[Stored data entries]
■ ■ ■
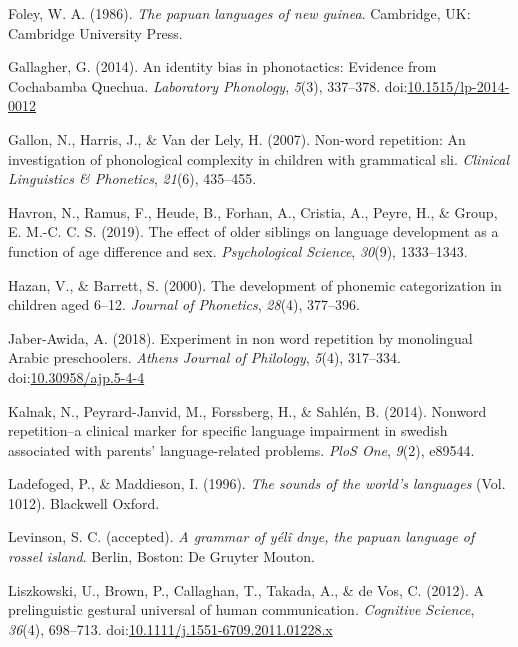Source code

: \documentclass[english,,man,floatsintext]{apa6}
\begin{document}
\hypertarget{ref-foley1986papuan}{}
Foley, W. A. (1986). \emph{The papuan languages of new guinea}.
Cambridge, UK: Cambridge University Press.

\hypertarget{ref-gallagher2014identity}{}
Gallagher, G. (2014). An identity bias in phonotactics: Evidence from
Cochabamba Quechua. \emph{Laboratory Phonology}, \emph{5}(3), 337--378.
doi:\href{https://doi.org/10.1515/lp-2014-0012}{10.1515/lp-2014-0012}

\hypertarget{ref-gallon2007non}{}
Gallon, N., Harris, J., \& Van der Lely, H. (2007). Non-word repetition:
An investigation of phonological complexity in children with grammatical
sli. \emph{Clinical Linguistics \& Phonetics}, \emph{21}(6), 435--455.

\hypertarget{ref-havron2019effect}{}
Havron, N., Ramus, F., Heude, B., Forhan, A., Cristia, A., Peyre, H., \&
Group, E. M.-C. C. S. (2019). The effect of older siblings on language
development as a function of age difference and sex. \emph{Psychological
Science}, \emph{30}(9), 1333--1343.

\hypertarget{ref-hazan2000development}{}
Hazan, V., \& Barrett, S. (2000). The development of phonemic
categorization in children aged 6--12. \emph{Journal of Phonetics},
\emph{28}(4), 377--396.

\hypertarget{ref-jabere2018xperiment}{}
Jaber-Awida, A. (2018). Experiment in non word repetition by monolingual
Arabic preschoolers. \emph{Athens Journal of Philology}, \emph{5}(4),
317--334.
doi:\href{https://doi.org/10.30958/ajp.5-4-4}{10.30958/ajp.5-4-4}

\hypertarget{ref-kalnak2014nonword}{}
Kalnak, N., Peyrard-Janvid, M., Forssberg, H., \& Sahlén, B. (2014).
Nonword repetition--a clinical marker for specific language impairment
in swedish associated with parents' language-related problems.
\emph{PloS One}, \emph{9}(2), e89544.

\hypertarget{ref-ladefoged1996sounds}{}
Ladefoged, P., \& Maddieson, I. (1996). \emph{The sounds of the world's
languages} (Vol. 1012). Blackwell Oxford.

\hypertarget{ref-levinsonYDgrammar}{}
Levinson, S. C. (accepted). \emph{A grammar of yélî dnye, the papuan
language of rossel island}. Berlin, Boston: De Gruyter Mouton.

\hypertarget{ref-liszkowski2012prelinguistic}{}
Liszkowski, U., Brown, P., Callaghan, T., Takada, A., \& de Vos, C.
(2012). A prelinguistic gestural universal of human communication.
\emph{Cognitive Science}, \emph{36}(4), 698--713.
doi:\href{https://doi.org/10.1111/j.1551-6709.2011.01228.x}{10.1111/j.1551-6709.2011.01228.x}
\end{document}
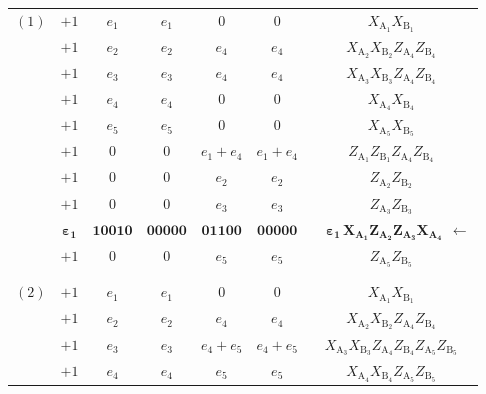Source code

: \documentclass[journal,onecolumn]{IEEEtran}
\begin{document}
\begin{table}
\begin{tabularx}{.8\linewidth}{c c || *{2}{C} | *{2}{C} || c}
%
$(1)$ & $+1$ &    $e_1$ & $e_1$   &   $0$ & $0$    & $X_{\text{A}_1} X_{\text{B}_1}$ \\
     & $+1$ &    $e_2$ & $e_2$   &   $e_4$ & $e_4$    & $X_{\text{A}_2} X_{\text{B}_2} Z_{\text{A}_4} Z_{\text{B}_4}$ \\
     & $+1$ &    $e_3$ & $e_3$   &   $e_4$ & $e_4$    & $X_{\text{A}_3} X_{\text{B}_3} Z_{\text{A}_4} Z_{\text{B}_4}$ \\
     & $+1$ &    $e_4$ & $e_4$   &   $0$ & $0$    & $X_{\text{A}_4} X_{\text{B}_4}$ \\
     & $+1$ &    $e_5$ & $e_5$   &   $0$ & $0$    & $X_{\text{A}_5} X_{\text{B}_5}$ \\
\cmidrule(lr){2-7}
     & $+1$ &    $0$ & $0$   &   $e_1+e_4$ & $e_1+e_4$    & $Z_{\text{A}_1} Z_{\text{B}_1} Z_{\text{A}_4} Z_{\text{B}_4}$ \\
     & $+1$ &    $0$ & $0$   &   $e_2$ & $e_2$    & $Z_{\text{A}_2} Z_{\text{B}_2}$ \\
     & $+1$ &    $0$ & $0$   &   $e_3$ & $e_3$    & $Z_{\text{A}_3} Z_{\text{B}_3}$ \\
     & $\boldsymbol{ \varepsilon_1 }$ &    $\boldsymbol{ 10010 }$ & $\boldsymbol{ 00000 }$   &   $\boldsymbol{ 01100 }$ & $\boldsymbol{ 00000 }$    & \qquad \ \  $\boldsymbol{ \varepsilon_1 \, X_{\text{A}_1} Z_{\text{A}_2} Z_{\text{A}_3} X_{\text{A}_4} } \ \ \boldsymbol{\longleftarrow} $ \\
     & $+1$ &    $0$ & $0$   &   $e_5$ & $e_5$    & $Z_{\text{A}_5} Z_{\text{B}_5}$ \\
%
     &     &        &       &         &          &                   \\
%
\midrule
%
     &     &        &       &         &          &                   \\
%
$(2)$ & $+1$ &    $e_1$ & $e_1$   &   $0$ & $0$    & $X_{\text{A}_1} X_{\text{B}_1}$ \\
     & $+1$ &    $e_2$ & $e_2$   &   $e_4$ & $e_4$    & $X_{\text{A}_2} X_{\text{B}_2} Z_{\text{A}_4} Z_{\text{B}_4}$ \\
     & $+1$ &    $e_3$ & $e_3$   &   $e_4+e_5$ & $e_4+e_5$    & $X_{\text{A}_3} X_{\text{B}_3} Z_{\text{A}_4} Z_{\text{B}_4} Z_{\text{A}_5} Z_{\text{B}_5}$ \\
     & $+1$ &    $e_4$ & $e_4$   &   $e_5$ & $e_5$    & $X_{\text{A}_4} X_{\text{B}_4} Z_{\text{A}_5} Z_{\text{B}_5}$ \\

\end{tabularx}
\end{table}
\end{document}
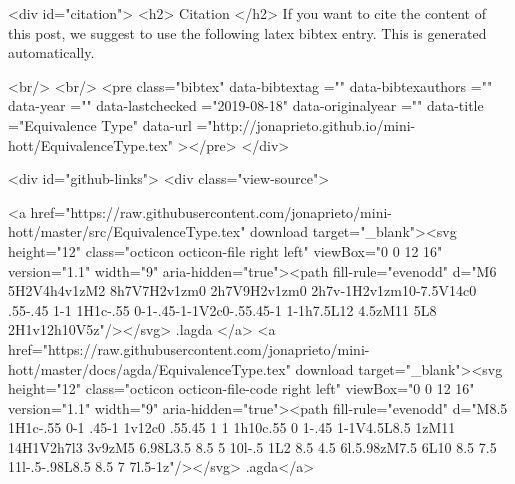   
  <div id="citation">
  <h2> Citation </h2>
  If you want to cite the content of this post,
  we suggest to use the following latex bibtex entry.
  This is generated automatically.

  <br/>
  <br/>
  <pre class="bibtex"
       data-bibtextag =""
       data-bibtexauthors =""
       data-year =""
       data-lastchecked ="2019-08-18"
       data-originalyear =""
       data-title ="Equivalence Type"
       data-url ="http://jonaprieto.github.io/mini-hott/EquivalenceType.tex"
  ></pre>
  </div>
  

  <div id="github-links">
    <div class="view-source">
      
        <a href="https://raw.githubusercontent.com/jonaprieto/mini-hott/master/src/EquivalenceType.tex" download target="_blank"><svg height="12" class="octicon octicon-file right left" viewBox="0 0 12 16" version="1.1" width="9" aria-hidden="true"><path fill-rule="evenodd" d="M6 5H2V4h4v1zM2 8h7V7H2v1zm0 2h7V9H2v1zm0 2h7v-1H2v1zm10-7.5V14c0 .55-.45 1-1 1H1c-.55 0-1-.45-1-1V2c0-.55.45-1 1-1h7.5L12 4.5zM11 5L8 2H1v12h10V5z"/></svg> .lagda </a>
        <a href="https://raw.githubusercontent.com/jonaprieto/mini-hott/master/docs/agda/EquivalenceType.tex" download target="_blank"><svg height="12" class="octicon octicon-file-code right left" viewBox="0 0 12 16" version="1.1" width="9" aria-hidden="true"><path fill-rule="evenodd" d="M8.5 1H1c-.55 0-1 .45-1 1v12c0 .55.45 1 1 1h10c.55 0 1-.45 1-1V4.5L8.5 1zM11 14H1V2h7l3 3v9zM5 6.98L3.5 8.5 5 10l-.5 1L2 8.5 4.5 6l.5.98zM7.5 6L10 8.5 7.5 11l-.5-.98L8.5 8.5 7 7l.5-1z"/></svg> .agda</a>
■ ■ ■
What is expected
Print once more, exactly, the lines that start at the top of the records above and end at the line with "Ladefoged, P., \&", skipping all pictures.

Answer for the task
Source code

: \documentclass[english,,man,floatsintext]{apa6}
\begin{document}
\hypertarget{ref-foley1986papuan}{}
Foley, W. A. (1986). \emph{The papuan languages of new guinea}.
Cambridge, UK: Cambridge University Press.

\hypertarget{ref-gallagher2014identity}{}
Gallagher, G. (2014). An identity bias in phonotactics: Evidence from
Cochabamba Quechua. \emph{Laboratory Phonology}, \emph{5}(3), 337--378.
doi:\href{https://doi.org/10.1515/lp-2014-0012}{10.1515/lp-2014-0012}

\hypertarget{ref-gallon2007non}{}
Gallon, N., Harris, J., \& Van der Lely, H. (2007). Non-word repetition:
An investigation of phonological complexity in children with grammatical
sli. \emph{Clinical Linguistics \& Phonetics}, \emph{21}(6), 435--455.

\hypertarget{ref-havron2019effect}{}
Havron, N., Ramus, F., Heude, B., Forhan, A., Cristia, A., Peyre, H., \&
Group, E. M.-C. C. S. (2019). The effect of older siblings on language
development as a function of age difference and sex. \emph{Psychological
Science}, \emph{30}(9), 1333--1343.

\hypertarget{ref-hazan2000development}{}
Hazan, V., \& Barrett, S. (2000). The development of phonemic
categorization in children aged 6--12. \emph{Journal of Phonetics},
\emph{28}(4), 377--396.

\hypertarget{ref-jabere2018xperiment}{}
Jaber-Awida, A. (2018). Experiment in non word repetition by monolingual
Arabic preschoolers. \emph{Athens Journal of Philology}, \emph{5}(4),
317--334.
doi:\href{https://doi.org/10.30958/ajp.5-4-4}{10.30958/ajp.5-4-4}

\hypertarget{ref-kalnak2014nonword}{}
Kalnak, N., Peyrard-Janvid, M., Forssberg, H., \& Sahlén, B. (2014).
Nonword repetition--a clinical marker for specific language impairment
in swedish associated with parents' language-related problems.
\emph{PloS One}, \emph{9}(2), e89544.

\hypertarget{ref-ladefoged1996sounds}{}
Ladefoged, P., \& Maddieson, I. (1996). \emph{The sounds of the world's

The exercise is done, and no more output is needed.